Thanks for the replies.
i guess this is going to be be one of those customers that I will have to let him go. As hard as it is I hate when people try to set their own prices after the drives are clean. I just feel sorry for him. I guess after 15 storms they are starting to feel the pinch...


----------



## ColliganLands (Sep 4, 2008)

i billed two storms to my few residentials
one guy complained and even said he shoveled one time (true but he did leave the end full so i cleaned it for him 1/2charge)
wrote a note on the invoice and made partial payment.. dropping him tomorrow


----------



## Ramairfreak98ss (Aug 17, 2005)

ColliganLands;736293 said:


> i billed two storms to my few residentials
> one guy complained and even said he shoveled one time (true but he did leave the end full so i cleaned it for him 1/2charge)
> wrote a note on the invoice and made partial payment.. dropping him tomorrow


lol good, because those are the ones that are always looking to get it for 1/2 price or complain to have the bill reduced.


----------



## DeereFarmer (Dec 12, 2005)

Snowaway;736116 said:


> Do you guys only plow once per storm? It snowed here for 11 days strait in early jan. something like 60". I plowed twice a day and billed full price for all of them. Sorry I don't mean to change the subject, just curios.

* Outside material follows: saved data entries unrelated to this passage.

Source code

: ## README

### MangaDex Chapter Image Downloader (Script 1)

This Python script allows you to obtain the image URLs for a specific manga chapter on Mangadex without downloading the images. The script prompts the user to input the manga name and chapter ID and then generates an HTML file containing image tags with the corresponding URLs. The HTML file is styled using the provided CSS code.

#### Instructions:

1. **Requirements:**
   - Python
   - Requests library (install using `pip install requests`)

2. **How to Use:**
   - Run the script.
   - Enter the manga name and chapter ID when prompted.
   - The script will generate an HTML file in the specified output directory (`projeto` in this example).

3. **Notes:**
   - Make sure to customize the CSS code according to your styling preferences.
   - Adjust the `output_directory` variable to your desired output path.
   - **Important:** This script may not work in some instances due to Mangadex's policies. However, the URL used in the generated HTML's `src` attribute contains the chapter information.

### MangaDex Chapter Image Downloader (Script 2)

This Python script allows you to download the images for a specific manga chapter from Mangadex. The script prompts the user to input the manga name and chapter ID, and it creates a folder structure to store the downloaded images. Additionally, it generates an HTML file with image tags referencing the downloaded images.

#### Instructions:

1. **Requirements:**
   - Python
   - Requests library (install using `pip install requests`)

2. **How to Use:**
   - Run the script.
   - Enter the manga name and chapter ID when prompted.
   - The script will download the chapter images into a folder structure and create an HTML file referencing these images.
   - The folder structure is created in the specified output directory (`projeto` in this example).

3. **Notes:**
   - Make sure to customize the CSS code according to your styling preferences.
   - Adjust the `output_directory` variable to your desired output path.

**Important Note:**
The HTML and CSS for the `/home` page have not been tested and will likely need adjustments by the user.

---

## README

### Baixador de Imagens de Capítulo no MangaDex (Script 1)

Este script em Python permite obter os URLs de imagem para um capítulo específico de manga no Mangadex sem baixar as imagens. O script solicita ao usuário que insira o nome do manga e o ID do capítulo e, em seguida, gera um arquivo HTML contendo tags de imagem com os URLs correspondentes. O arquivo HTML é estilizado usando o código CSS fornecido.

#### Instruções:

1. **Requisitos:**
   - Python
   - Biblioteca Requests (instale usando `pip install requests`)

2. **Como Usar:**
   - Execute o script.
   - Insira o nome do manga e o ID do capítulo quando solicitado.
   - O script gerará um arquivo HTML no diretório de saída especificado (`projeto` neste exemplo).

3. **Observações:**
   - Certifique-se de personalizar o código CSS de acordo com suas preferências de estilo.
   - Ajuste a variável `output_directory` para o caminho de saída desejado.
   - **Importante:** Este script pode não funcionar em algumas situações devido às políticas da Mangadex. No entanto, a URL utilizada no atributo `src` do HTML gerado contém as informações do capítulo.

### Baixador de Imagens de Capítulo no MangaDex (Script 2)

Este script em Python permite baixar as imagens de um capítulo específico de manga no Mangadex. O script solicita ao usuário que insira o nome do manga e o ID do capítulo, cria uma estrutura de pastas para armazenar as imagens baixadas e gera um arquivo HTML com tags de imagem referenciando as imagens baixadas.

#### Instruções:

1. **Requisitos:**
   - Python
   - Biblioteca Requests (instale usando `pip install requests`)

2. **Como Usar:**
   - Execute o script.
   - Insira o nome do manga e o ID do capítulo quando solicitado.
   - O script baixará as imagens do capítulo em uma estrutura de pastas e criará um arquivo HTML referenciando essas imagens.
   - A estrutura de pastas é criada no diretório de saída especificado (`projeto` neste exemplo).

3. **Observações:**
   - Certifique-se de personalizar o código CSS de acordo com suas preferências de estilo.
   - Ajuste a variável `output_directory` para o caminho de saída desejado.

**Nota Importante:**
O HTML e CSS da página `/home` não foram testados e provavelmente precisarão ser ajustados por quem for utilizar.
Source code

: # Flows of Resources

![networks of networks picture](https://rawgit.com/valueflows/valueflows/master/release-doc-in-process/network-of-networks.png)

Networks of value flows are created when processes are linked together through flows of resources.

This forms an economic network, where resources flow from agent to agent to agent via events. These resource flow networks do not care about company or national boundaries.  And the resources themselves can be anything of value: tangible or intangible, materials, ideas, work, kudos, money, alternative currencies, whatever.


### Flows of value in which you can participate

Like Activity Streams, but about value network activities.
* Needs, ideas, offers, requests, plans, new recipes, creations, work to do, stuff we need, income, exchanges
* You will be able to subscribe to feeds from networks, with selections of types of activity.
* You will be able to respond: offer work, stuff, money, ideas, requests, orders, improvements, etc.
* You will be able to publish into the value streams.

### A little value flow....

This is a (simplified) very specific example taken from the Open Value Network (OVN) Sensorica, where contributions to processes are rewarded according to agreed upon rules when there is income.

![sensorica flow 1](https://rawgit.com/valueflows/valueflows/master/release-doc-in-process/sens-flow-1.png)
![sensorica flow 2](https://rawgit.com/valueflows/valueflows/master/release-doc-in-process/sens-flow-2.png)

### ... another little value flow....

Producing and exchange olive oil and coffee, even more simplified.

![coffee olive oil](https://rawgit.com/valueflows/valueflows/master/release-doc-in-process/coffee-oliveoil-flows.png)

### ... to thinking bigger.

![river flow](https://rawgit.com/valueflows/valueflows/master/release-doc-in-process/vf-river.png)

Depends for me. Most residentials I have are per storm. All the commercials are under contracts.


----------



## lawnboy11 (Aug 22, 2000)

I just sat down and did my billing- I decided full price for 1st storm and about 25% discount for second storm. The grand total was about 3-4" for both so not a lot of snow, it was easy. Giving everyone a l;ittle break- hopefully will prevent compaints and be fair to me as well.


----------